Baddour L M, Tayidi M M, Walker E, McDevitt D, Foster T J
Department of Medicine, University of Tennessee Medical Center at Knoxville 37920-6999.
J Med Microbiol. 1994 Oct;41(4):259-63. doi: 10.1099/00222615-41-4-259.
A sensitive rat endocarditis model which employed relatively small inocula (< or = 10(4) cfu) was used to examine the role of coagulase in the pathogenesis of infection. Rats with indwelling, intracardiac catheters were challenged intravenously with three strains of Staphylococcus aureus. The virulence of a coagulase-positive parental strain DU5808 was compared in terms of its ID50 for resected vegetations and catheters to that of two coagulase-negative mutant strains (DU5809 and DU5814) which had undergone site-specific mutagenesis. Confidence intervals of infection rates were calculated and comparisons were performed of weights of infected vegetations, bacterial concentrations in vegetations and early mortality rates.
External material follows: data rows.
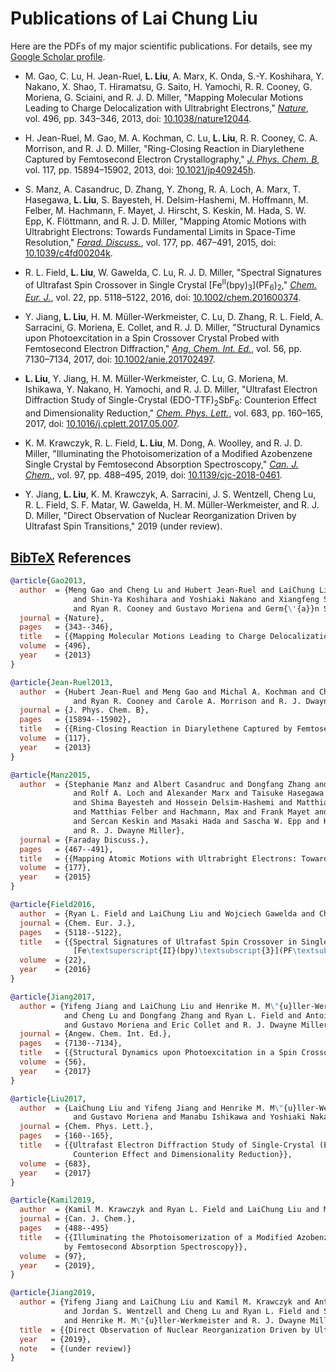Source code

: # Publications of Lai Chung Liu

Here are the PDFs of my major scientific publications. For details, see my [Google Scholar profile](https://scholar.google.ca/citations?user=zbmE0IIAAAAJ).

* M. Gao, C. Lu, H. Jean-Ruel, **L. Liu**, A. Marx, K. Onda, S.-Y. Koshihara, Y. Nakano, X. Shao, T. Hiramatsu, G. Saito, H. Yamochi, R. R. Cooney, G. Moriena, G. Sciaini, and R. J. D. Miller, "Mapping Molecular Motions Leading to Charge Delocalization with Ultrabright Electrons," [*Nature*](https://www.nature.com), vol. 496, pp. 343–346, 2013, doi: [10.1038/nature12044](https://doi.org/10.1038/nature12044).

* H. Jean-Ruel, M. Gao, M. A. Kochman, C. Lu, **L. Liu**, R. R. Cooney, C. A. Morrison, and R. J. D. Miller, "Ring-Closing Reaction in Diarylethene Captured by Femtosecond Electron Crystallography," [*J. Phys. Chem. B*](https://pubs.acs.org/journal/jpcbfk), vol. 117, pp. 15894–15902, 2013, doi: [10.1021/jp409245h](https://doi.org/10.1021/jp409245h).

* S. Manz, A. Casandruc, D. Zhang, Y. Zhong, R. A. Loch, A. Marx, T. Hasegawa, **L. Liu**, S. Bayesteh, H. Delsim-Hashemi, M. Hoffmann, M. Felber, M. Hachmann, F. Mayet, J. Hirscht, S. Keskin, M. Hada, S. W. Epp, K. Flöttmann, and R. J. D. Miller, "Mapping Atomic Motions with Ultrabright Electrons: Towards Fundamental Limits in Space-Time Resolution," [*Farad. Discuss.*](https://pubs.rsc.org/en/journals/journalissues/fd), vol. 177, pp. 467–491, 2015, doi: [10.1039/c4fd00204k](https://doi.org/10.1039/c4fd00204k).

* R. L. Field, **L. Liu**, W. Gawelda, C. Lu, R. J. D. Miller, "Spectral Signatures of Ultrafast Spin Crossover in Single Crystal \[Fe<sup>II</sup>(bpy)<sub>3</sub>\](PF<sub>6</sub>)<sub>2</sub>," [*Chem. Eur. J.*](https://onlinelibrary.wiley.com/journal/15213765), vol. 22, pp. 5118–5122, 2016, doi: [10.1002/chem.201600374](https://doi.org/10.1002/chem.201600374).

* Y. Jiang, **L. Liu**, H. M. Müller-Werkmeister, C. Lu, D. Zhang, R. L. Field, A. Sarracini, G. Moriena, E. Collet, and R. J. D. Miller, "Structural Dynamics upon Photoexcitation in a Spin Crossover Crystal Probed with Femtosecond Electron Diffraction," [*Ang. Chem. Int. Ed.*](https://onlinelibrary.wiley.com/journal/15213773), vol. 56, pp. 7130–7134, 2017, doi: [10.1002/anie.201702497](https://doi.org/10.1002/anie.201702497).

* **L. Liu**, Y. Jiang, H. M. Müller-Werkmeister, C. Lu, G. Moriena, M. Ishikawa, Y. Nakano, H. Yamochi, and R. J. D. Miller, "Ultrafast Electron Diffraction Study of Single-Crystal (EDO-TTF)<sub>2</sub>SbF<sub>6</sub>: Counterion Effect and Dimensionality Reduction," [*Chem. Phys. Lett.*](https://www.sciencedirect.com/journal/chemical-physics-letters), vol. 683, pp. 160–165, 2017, doi: [10.1016/j.cplett.2017.05.007](https://doi.org/10.1016/j.cplett.2017.05.007).

* K. M. Krawczyk, R. L. Field, **L. Liu**, M. Dong, A. Woolley, and R. J. D. Miller, "Illuminating the Photoisomerization of a Modified Azobenzene Single Crystal by Femtosecond Absorption Spectroscopy," [*Can. J. Chem.*](https://www.nrcresearchpress.com/journal/cjc), vol. 97, pp. 488–495, 2019, doi: [10.1139/cjc-2018-0461](https://doi.org/10.1139/cjc-2018-0461).

* Y. Jiang, **L. Liu**, K. M. Krawczyk, A. Sarracini, J. S. Wentzell, Cheng Lu, R. L. Field, S. F. Matar, W. Gawelda, H. M. Müller-Werkmeister, and R. J. D. Miller, "Direct Observation of Nuclear Reorganization Driven by Ultrafast Spin Transitions," 2019 (under review).

## [BibTeX](http://www.bibtex.org) References

```bibtex
@article{Gao2013,
  author  = {Meng Gao and Cheng Lu and Hubert Jean-Ruel and LaiChung Liu and Alexander Marx and Ken Onda
              and Shin-Ya Koshihara and Yoshiaki Nakano and Xiangfeng Shao and Takaaki Hiramatsu and Gunzi Saito and Hideki Yamochi
              and Ryan R. Cooney and Gustavo Moriena and Germ{\'{a}}n Sciaini and R. J. Dwayne Miller},
  journal = {Nature},
  pages   = {343--346},
  title   = {{Mapping Molecular Motions Leading to Charge Delocalization with Ultrabright Electrons}},
  volume  = {496},
  year    = {2013}
}

@article{Jean-Ruel2013,
  author  = {Hubert Jean-Ruel and Meng Gao and Michal A. Kochman and Cheng Lu and LaiChung Liu 
              and Ryan R. Cooney and Carole A. Morrison and R. J. Dwayne Miller},
  journal = {J. Phys. Chem. B},
  pages   = {15894--15902},
  title   = {{Ring-Closing Reaction in Diarylethene Captured by Femtosecond Electron Crystallography}},
  volume  = {117},
  year    = {2013}
}

@article{Manz2015,
  author  = {Stephanie Manz and Albert Casandruc and Dongfang Zhang and Yinpeng Zhong
              and Rolf A. Loch and Alexander Marx and Taisuke Hasegawa and LaiChung Liu 
              and Shima Bayesteh and Hossein Delsim-Hashemi and Matthias C. Hoffmann 
              and Matthias Felber and Hachmann, Max and Frank Mayet and Julian Hirscht 
              and Sercan Keskin and Masaki Hada and Sascha W. Epp and Klaus Fl\"{o}ttmann 
              and R. J. Dwayne Miller},
  journal = {Faraday Discuss.},
  pages   = {467--491},
  title   = {{Mapping Atomic Motions with Ultrabright Electrons: Towards Fundamental Limits in Space-Time Resolution}},
  volume  = {177},
  year    = {2015}
}

@article{Field2016,
  author  = {Ryan L. Field and LaiChung Liu and Wojciech Gawelda and Cheng Lu and R. J. Dwayne Miller},
  journal = {Chem. Eur. J.},
  pages   = {5118--5122},
  title   = {{Spectral Signatures of Ultrafast Spin Crossover in Single Crystal
              [Fe\textsuperscript{II}(bpy)\textsubscript{3}](PF\textsubscript{6})\textsubscript{2}}},
  volume  = {22},
  year    = {2016}
}

@article{Jiang2017,
  author = {Yifeng Jiang and LaiChung Liu and Henrike M. M\"{u}ller-Werkmeister 
            and Cheng Lu and Dongfang Zhang and Ryan L. Field and Antoine Sarracini 
            and Gustavo Moriena and Eric Collet and R. J. Dwayne Miller},
  journal = {Angew. Chem. Int. Ed.},
  pages   = {7130--7134},
  title   = {{Structural Dynamics upon Photoexcitation in a Spin Crossover Crystal Probed with Femtosecond Electron Diffraction}},
  volume  = {56},
  year    = {2017}
}

@article{Liu2017,
  author  = {LaiChung Liu and Yifeng Jiang and Henrike M. M\"{u}ller-Werkmeister and Cheng Lu
              and Gustavo Moriena and Manabu Ishikawa and Yoshiaki Nakano and Hideki Yamochi and R. J. Dwayne Miller},
  journal = {Chem. Phys. Lett.},
  pages   = {160--165},
  title   = {{Ultrafast Electron Diffraction Study of Single-Crystal (EDO-TTF)\textsubscript{2}SbF\textsubscript{6}: 
              Counterion Effect and Dimensionality Reduction}},
  volume  = {683},
  year    = {2017}
}

@article{Kamil2019,
  author  = {Kamil M. Krawczyk and Ryan L. Field and LaiChung Liu and Mingxin Dong and G. Andrew Woolley and R. J. Dwayne Miller},
  journal = {Can. J. Chem.},
  pages   = {488--495}
  title   = {{Illuminating the Photoisomerization of a Modified Azobenzene Single Crystal 
            by Femtosecond Absorption Spectroscopy}},
  volume  = {97},
  year    = {2019},
}

@article{Jiang2019,
  author = {Yifeng Jiang and LaiChung Liu and Kamil M. Krawczyk and Antoine Sarracini
            and Jordan S. Wentzell and Cheng Lu and Ryan L. Field and Samir F. Matar and  Wojciech Gawelda
            and Henrike M. M\"{u}ller-Werkmeister and R. J. Dwayne Miller},
  title  = {{Direct Observation of Nuclear Reorganization Driven by Ultrafast Spin Transitions}},
  year   = {2019},
  note   = {(under review)}
}
```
From these virulence parameters, it was concluded that there were no differences in virulence among the three strains. The results from this investigation support the previous findings in mouse models of subcutaneous infection and mastitis, which indicated that coagulase production by S. aureus does not appear to function as a virulence factor. Together, these data refute the longheld belief that coagulase is important in the pathogenesis of infection and indicate that other markers of virulence must be operative in diseases caused by the enduring pathogen S. aureus.
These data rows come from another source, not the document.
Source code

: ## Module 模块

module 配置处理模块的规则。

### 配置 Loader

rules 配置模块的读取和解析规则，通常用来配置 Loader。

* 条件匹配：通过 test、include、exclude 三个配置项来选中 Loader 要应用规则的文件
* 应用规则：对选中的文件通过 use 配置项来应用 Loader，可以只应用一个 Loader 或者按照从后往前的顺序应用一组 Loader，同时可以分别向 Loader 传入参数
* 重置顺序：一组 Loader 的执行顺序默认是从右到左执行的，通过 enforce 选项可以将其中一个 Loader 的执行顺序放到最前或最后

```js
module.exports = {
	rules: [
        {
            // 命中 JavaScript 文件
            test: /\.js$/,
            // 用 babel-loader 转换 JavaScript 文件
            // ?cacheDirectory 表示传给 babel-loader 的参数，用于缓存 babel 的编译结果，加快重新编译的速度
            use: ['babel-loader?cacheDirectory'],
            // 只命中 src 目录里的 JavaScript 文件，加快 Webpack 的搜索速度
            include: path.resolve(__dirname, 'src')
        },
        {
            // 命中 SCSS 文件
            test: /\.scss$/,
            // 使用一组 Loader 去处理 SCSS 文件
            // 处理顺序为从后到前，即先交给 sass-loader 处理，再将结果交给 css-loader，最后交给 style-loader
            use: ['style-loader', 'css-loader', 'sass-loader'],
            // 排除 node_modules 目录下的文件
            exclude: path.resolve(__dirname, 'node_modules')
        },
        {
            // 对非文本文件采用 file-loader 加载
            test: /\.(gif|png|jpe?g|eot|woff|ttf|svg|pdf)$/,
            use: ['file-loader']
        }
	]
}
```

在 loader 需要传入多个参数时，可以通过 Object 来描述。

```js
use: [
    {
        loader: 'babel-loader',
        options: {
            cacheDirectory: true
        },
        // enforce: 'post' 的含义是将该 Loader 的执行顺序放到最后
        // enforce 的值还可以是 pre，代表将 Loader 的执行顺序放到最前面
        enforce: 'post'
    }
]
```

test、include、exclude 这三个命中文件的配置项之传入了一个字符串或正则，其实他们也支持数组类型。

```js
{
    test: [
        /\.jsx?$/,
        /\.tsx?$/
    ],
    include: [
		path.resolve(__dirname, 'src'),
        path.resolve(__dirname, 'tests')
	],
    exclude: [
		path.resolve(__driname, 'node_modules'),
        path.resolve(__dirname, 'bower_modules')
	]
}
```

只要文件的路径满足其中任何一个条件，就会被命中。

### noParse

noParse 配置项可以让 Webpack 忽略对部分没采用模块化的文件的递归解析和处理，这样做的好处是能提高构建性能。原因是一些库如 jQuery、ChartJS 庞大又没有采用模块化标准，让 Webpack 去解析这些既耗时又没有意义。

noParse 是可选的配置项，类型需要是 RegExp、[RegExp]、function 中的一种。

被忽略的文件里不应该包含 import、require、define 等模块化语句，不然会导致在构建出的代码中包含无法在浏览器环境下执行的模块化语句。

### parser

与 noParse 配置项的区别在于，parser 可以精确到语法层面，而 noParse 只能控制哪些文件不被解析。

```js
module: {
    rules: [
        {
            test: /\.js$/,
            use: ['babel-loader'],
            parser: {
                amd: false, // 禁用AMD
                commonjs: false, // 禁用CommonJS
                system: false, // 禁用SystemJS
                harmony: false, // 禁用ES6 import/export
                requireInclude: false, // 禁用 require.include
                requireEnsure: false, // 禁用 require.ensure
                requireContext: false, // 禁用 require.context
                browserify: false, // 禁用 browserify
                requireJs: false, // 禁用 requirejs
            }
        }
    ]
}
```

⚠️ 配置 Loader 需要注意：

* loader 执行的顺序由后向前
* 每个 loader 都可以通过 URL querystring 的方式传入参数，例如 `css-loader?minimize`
一种采用相对小接种量(≤10⁴ cfu)的敏感大鼠心内膜炎模型用于研究凝固酶在感染发病机制中的作用。对留置心内导管的大鼠静脉注射三株金黄色葡萄球菌。将凝固酶阳性亲代菌株DU5808的毒力与其ID50(针对切除的赘生物和导管)与两株经过位点特异性诱变的凝固酶阴性突变菌株(DU5809和DU5814)进行比较。计算感染率的置信区间,并对感染赘生物的重量、赘生物中的细菌浓度和早期死亡率进行比较。从这些毒力参数得出结论,这三株菌株的毒力没有差异。这项研究的结果支持了先前在皮下感染和乳腺炎小鼠模型中的发现,即金黄色葡萄球菌产生的凝固酶似乎不作为毒力因子起作用。总之,这些数据驳斥了长期以来认为凝固酶在感染发病机制中很重要的观点,并表明在由持久性病原体金黄色葡萄球菌引起的疾病中,其他毒力标志物一定起作用。